Capítulo 72: Las cartas de identidad
Después de arreglar las cosas rápidamente, el grupo siguió a Lao Lü hacia el lugar del juego.
Quizás, como el propio Lao Lü había dicho, debido a que llevaba años instalando su puesto en la calle, conocía muy bien los callejones intrincados de la ciudad.
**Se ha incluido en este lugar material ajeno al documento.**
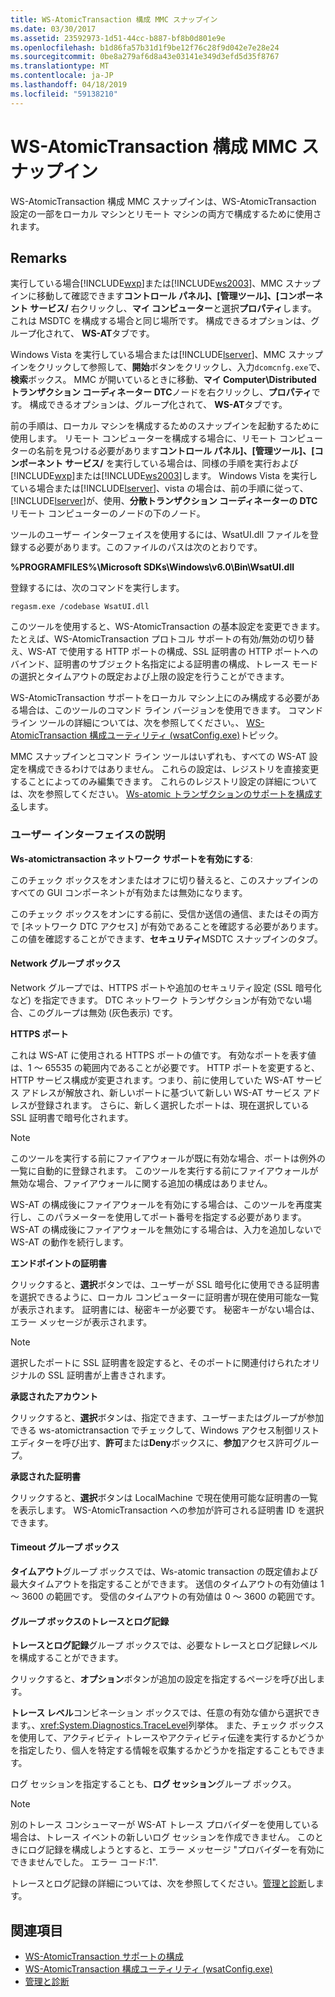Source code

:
 ```yaml
---
title: WS-AtomicTransaction 構成 MMC スナップイン
ms.date: 03/30/2017
ms.assetid: 23592973-1d51-44cc-b887-bf8b0d801e9e
ms.openlocfilehash: b1d86fa57b31d1f9be12f76c28f9d042e7e28e24
ms.sourcegitcommit: 0be8a279af6d8a43e03141e349d3efd5d35f8767
ms.translationtype: MT
ms.contentlocale: ja-JP
ms.lasthandoff: 04/18/2019
ms.locfileid: "59138210"
---
```

# <a name="ws-atomictransaction-configuration-mmc-snap-in"></a>WS-AtomicTransaction 構成 MMC スナップイン
WS-AtomicTransaction 構成 MMC スナップインは、WS-AtomicTransaction 設定の一部をローカル マシンとリモート マシンの両方で構成するために使用されます。  
  
## <a name="remarks"></a>Remarks  
 実行している場合[!INCLUDE[wxp](../../../includes/wxp-md.md)]または[!INCLUDE[ws2003](../../../includes/ws2003-md.md)]、MMC スナップインに移動して確認できます**コントロール パネル]、[管理ツール]、[コンポーネント サービス/** 右クリックし、**マイ コンピューター**と選択**プロパティ**します。 これは MSDTC を構成する場合と同じ場所です。 構成できるオプションは、グループ化されて、 **WS-AT**タブです。  
  
 Windows Vista を実行している場合または[!INCLUDE[lserver](../../../includes/lserver-md.md)]、MMC スナップインをクリックして参照して、**開始**ボタンをクリックし、入力`dcomcnfg.exe`で、**検索**ボックス。 MMC が開いているときに移動、**マイ Computer\Distributed トランザクション コーディネーター DTC**ノードを右クリックし、**プロパティ**です。 構成できるオプションは、グループ化されて、 **WS-AT**タブです。  
  
 前の手順は、ローカル マシンを構成するためのスナップインを起動するために使用します。 リモート コンピューターを構成する場合に、リモート コンピューターの名前を見つける必要があります**コントロール パネル]、[管理ツール]、[コンポーネント サービス/** を実行している場合は、同様の手順を実行および[!INCLUDE[wxp](../../../includes/wxp-md.md)]または[!INCLUDE[ws2003](../../../includes/ws2003-md.md)]します。 Windows Vista を実行している場合または[!INCLUDE[lserver](../../../includes/lserver-md.md)]、vista の場合は、前の手順に従って、[!INCLUDE[lserver](../../../includes/lserver-md.md)]が、使用、**分散トランザクション コーディネーターの DTC**リモート コンピューターのノードの下のノード。  
  
 ツールのユーザー インターフェイスを使用するには、WsatUI.dll ファイルを登録する必要があります。このファイルのパスは次のとおりです。  
  
 **%PROGRAMFILES%\Microsoft SDKs\Windows\v6.0\Bin\WsatUI.dll**  
  
 登録するには、次のコマンドを実行します。  
  
```Output  
regasm.exe /codebase WsatUI.dll  
```  
  
 このツールを使用すると、WS-AtomicTransaction の基本設定を変更できます。 たとえば、WS-AtomicTransaction プロトコル サポートの有効/無効の切り替え、WS-AT で使用する HTTP ポートの構成、SSL 証明書の HTTP ポートへのバインド、証明書のサブジェクト名指定による証明書の構成、トレース モードの選択とタイムアウトの既定および上限の設定を行うことができます。  
  
 WS-AtomicTransaction サポートをローカル マシン上にのみ構成する必要がある場合は、このツールのコマンド ライン バージョンを使用できます。 コマンド ライン ツールの詳細については、次を参照してください。、 [WS-AtomicTransaction 構成ユーティリティ (wsatConfig.exe)](../../../docs/framework/wcf/ws-atomictransaction-configuration-utility-wsatconfig-exe.md)トピック。  
  
 MMC スナップインとコマンド ライン ツールはいずれも、すべての WS-AT 設定を構成できるわけではありません。 これらの設定は、レジストリを直接変更することによってのみ編集できます。 これらのレジストリ設定の詳細については、次を参照してください。 [Ws-atomic トランザクションのサポートを構成する](../../../docs/framework/wcf/feature-details/configuring-ws-atomic-transaction-support.md)します。  
  
### <a name="user-interface-description"></a>ユーザー インターフェイスの説明  
 **Ws-atomictransaction ネットワーク サポートを有効にする**:  
  
 このチェック ボックスをオンまたはオフに切り替えると、このスナップインのすべての GUI コンポーネントが有効または無効になります。  
  
 このチェック ボックスをオンにする前に、受信か送信の通信、またはその両方で [ネットワーク DTC アクセス] が有効であることを確認する必要があります。 この値を確認することができます、**セキュリティ**MSDTC スナップインのタブ。  
  
#### <a name="network-group-box"></a>Network グループ ボックス  
 Network グループでは、HTTPS ポートや追加のセキュリティ設定 (SSL 暗号化など) を指定できます。 DTC ネットワーク トランザクションが有効でない場合、このグループは無効 (灰色表示) です。  
  
 **HTTPS ポート**  
  
 これは WS-AT に使用される HTTPS ポートの値です。 有効なポートを表す値は、1 ～ 65535 の範囲内であることが必要です。 HTTP ポートを変更すると、HTTP サービス構成が変更されます。つまり、前に使用していた WS-AT サービス アドレスが解放され、新しいポートに基づいて新しい WS-AT サービス アドレスが登録されます。 さらに、新しく選択したポートは、現在選択している SSL 証明書で暗号化されます。  
  
> [!NOTE]
>  このツールを実行する前にファイアウォールが既に有効な場合、ポートは例外の一覧に自動的に登録されます。 このツールを実行する前にファイアウォールが無効な場合、ファイアウォールに関する追加の構成はありません。  
  
 WS-AT の構成後にファイアウォールを有効にする場合は、このツールを再度実行し、このパラメーターを使用してポート番号を指定する必要があります。 WS-AT の構成後にファイアウォールを無効にする場合は、入力を追加しないで WS-AT の動作を続行します。  
  
 **エンドポイントの証明書**  
  
 クリックすると、**選択**ボタンでは、ユーザーが SSL 暗号化に使用できる証明書を選択できるように、ローカル コンピューターに証明書が現在使用可能な一覧が表示されます。 証明書には、秘密キーが必要です。 秘密キーがない場合は、エラー メッセージが表示されます。  
  
> [!NOTE]
>  選択したポートに SSL 証明書を設定すると、そのポートに関連付けられたオリジナルの SSL 証明書が上書きされます。  
  
 **承認されたアカウント**  
  
 クリックすると、**選択**ボタンは、指定できます、ユーザーまたはグループが参加できる ws-atomictransaction でチェックして、Windows アクセス制御リスト エディターを呼び出す、**許可**または**Deny**ボックスに、**参加**アクセス許可グループ。  
  
 **承認された証明書**  
  
 クリックすると、**選択**ボタンは LocalMachine で現在使用可能な証明書の一覧を表示します。 WS-AtomicTransaction への参加が許可される証明書 ID を選択できます。  
  
#### <a name="timeout-group-box"></a>Timeout グループ ボックス  
 **タイムアウト**グループ ボックスでは、Ws-atomic transaction の既定値および最大タイムアウトを指定することができます。 送信のタイムアウトの有効値は 1 ～ 3600 の範囲です。 受信のタイムアウトの有効値は 0 ～ 3600 の範囲です。  
  
#### <a name="tracing-and-logging-group-box"></a>グループ ボックスのトレースとログ記録  
 **トレースとログ記録**グループ ボックスでは、必要なトレースとログ記録レベルを構成することができます。  
  
 クリックすると、**オプション**ボタンが追加の設定を指定するページを呼び出します。  
  
 **トレース レベル**コンビネーション ボックスでは、任意の有効な値から選択できます。、<xref:System.Diagnostics.TraceLevel>列挙体。 また、チェック ボックスを使用して、アクティビティ トレースやアクティビティ伝達を実行するかどうかを指定したり、個人を特定する情報を収集するかどうかを指定することもできます。  
  
 ログ セッションを指定することも、**ログ セッション**グループ ボックス。  
  
> [!NOTE]
>  別のトレース コンシューマーが WS-AT トレース プロバイダーを使用している場合は、トレース イベントの新しいログ セッションを作成できません。 このときにログ記録を構成しようとすると、エラー メッセージ "プロバイダーを有効にできませんでした。 エラー コード:1".  
  
 トレースとログ記録の詳細については、次を参照してください。[管理と診断](../../../docs/framework/wcf/diagnostics/index.md)します。  
  
## <a name="see-also"></a>関連項目

- [WS-AtomicTransaction サポートの構成](../../../docs/framework/wcf/feature-details/configuring-ws-atomic-transaction-support.md)
- [WS-AtomicTransaction 構成ユーティリティ (wsatConfig.exe)](../../../docs/framework/wcf/ws-atomictransaction-configuration-utility-wsatconfig-exe.md)
- [管理と診断](../../../docs/framework/wcf/diagnostics/index.md)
El grupo lo siguió mientras zigzagueaban por diversos callejones. Qi Xia sintió en varias ocasiones que había perdido la orientación.
Pero Lao Lü, por el contrario, caminaba con total tranquilidad, girando a izquierda y derecha sin cesar.
Durante el trayecto, Qi Xia vio varias veces los «números» que Lao Lü había mencionado. Además del «52» que ya había visto antes, también vio un «19» y un «34».
Supuso que Lao Lü podría tener razón: esos números eran solo marcas que alguien había dejado para recordar el camino.
Unos veinte minutos después, llegaron frente a un viejo y deteriorado hotel.
El «Perro» estaba de pie en la entrada, como si estuviera hablando con varias personas.
Cuando Qi Xia y los otros tres se acercaron para verlo, sus expresiones cambiaron al instante.
La máscara de «Perro» que tenían delante era demasiado realista. Era el rostro de un gran bulldog, su traje negro brillaba intensamente y su camisa ajustada estaba impecable.
«Es un "Perro Terrenal"…», murmuró Qi Xia, sorprendido.
Zhang Chenze parpadeó ligeramente y preguntó: «¿Qué significa "Perro Terrenal"? ¿No es "Perro Humano"?»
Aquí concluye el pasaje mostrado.